» **RECORDS SUPPLIED**
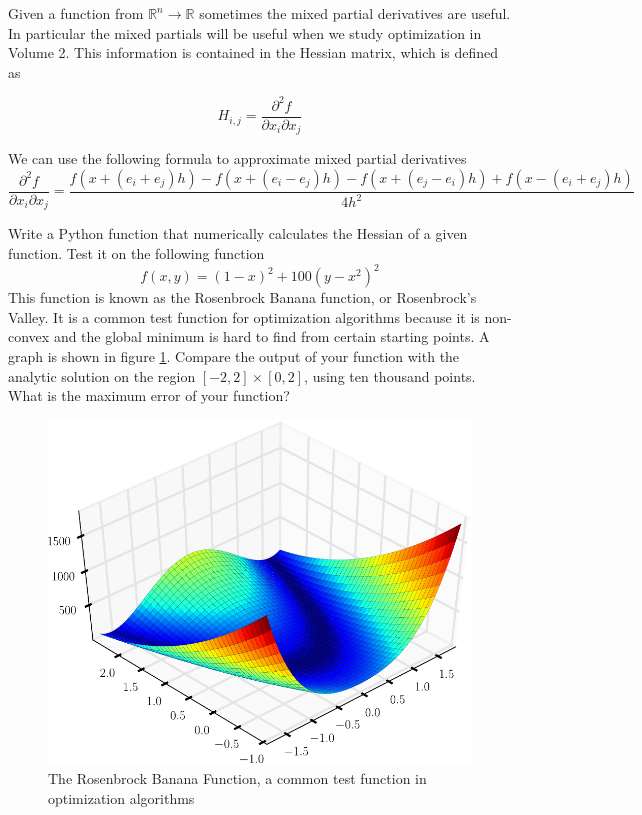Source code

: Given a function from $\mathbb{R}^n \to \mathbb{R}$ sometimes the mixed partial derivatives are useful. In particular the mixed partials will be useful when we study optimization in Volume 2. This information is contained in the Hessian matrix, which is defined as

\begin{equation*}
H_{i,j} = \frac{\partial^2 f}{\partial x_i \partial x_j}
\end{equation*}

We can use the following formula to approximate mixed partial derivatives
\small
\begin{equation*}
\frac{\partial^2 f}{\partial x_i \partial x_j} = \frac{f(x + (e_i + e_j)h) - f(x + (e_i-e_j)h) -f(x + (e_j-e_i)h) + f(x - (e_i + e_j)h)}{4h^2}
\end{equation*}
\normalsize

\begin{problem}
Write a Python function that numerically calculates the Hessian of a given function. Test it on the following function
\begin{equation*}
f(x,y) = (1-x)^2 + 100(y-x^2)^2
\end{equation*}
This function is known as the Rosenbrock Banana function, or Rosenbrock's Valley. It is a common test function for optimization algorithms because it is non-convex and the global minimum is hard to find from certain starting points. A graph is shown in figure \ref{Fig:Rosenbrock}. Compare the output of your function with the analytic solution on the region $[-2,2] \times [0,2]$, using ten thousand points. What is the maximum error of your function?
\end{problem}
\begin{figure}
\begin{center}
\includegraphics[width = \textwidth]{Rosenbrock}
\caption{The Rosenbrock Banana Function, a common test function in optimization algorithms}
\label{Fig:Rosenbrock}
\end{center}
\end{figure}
--
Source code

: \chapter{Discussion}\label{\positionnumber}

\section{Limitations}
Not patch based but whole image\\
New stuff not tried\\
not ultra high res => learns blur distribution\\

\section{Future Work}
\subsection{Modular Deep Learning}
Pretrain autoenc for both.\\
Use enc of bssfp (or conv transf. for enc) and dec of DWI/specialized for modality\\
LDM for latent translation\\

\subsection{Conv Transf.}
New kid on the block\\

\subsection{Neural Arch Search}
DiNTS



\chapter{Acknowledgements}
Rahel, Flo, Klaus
* * *
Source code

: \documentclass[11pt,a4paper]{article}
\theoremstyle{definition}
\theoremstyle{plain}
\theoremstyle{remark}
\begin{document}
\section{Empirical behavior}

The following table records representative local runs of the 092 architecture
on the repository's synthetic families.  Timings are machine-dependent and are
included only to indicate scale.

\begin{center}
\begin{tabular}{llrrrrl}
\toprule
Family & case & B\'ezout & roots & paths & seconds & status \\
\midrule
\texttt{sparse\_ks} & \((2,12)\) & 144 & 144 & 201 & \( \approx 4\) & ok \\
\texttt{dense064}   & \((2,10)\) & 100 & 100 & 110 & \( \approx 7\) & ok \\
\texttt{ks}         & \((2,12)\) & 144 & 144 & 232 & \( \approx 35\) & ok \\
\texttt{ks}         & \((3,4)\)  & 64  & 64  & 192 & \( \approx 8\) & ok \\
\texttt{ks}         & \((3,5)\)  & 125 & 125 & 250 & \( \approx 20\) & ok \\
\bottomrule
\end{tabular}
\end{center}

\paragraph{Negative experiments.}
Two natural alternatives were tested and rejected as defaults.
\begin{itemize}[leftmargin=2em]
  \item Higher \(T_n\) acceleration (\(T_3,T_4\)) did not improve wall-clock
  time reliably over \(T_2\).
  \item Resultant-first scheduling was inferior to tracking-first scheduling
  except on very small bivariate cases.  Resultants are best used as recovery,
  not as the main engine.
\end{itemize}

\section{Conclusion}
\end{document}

» **ABOUT THIS EXERCISE**
Lines with "chapter": return each one from the data above.

» **FINAL ANSWER**
: \chapter{Discussion}\label{\positionnumber}
\chapter{Acknowledgements}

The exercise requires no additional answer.